• The task: What lines in the entries below contain the word "xspace"? Copy all of them.

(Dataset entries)
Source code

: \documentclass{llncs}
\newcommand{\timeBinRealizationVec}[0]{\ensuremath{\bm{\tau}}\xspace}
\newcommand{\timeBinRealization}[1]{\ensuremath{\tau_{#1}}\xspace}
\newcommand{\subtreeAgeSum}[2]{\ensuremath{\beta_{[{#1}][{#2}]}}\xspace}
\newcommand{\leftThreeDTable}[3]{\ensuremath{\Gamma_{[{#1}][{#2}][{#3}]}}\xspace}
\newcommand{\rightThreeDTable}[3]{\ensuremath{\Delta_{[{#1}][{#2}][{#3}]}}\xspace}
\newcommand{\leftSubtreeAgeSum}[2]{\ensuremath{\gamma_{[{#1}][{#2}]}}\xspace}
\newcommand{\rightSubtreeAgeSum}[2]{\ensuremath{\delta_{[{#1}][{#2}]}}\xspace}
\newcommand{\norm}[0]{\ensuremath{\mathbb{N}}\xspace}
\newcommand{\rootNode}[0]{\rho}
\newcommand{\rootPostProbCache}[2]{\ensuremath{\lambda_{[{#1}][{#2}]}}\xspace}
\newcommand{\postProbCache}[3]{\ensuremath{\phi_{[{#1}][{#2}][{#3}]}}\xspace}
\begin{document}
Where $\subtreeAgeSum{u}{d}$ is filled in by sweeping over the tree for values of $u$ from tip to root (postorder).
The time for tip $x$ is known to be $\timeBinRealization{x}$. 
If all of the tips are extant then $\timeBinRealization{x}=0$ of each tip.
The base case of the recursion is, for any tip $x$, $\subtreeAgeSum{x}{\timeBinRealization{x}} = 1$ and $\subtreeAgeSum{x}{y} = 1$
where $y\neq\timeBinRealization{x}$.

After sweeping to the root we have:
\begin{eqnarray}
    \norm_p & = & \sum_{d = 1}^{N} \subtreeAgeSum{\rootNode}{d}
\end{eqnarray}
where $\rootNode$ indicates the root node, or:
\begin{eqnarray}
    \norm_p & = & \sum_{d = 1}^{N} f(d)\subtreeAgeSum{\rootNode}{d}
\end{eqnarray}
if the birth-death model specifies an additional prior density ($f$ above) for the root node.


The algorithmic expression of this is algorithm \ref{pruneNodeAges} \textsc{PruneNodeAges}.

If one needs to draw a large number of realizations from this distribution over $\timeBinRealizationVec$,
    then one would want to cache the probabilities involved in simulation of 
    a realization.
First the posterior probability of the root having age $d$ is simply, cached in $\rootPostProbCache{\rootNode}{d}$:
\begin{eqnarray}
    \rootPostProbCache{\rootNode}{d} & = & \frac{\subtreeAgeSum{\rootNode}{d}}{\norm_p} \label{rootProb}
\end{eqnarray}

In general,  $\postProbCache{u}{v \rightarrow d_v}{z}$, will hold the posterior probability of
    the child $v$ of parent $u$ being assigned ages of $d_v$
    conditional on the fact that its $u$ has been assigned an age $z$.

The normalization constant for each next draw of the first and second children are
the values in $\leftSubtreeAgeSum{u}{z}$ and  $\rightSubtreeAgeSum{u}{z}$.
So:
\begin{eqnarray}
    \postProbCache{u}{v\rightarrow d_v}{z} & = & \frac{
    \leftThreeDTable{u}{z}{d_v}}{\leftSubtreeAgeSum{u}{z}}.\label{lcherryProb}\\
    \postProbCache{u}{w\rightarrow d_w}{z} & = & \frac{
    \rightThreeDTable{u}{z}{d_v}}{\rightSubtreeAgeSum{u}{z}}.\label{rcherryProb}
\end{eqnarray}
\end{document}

• Written response:
\newcommand{\timeBinRealizationVec}[0]{\ensuremath{\bm{\tau}}\xspace}
\newcommand{\timeBinRealization}[1]{\ensuremath{\tau_{#1}}\xspace}
\newcommand{\subtreeAgeSum}[2]{\ensuremath{\beta_{[{#1}][{#2}]}}\xspace}
\newcommand{\leftThreeDTable}[3]{\ensuremath{\Gamma_{[{#1}][{#2}][{#3}]}}\xspace}
\newcommand{\rightThreeDTable}[3]{\ensuremath{\Delta_{[{#1}][{#2}][{#3}]}}\xspace}
\newcommand{\leftSubtreeAgeSum}[2]{\ensuremath{\gamma_{[{#1}][{#2}]}}\xspace}
\newcommand{\rightSubtreeAgeSum}[2]{\ensuremath{\delta_{[{#1}][{#2}]}}\xspace}
\newcommand{\norm}[0]{\ensuremath{\mathbb{N}}\xspace}
\newcommand{\rootPostProbCache}[2]{\ensuremath{\lambda_{[{#1}][{#2}]}}\xspace}
\newcommand{\postProbCache}[3]{\ensuremath{\phi_{[{#1}][{#2}][{#3}]}}\xspace}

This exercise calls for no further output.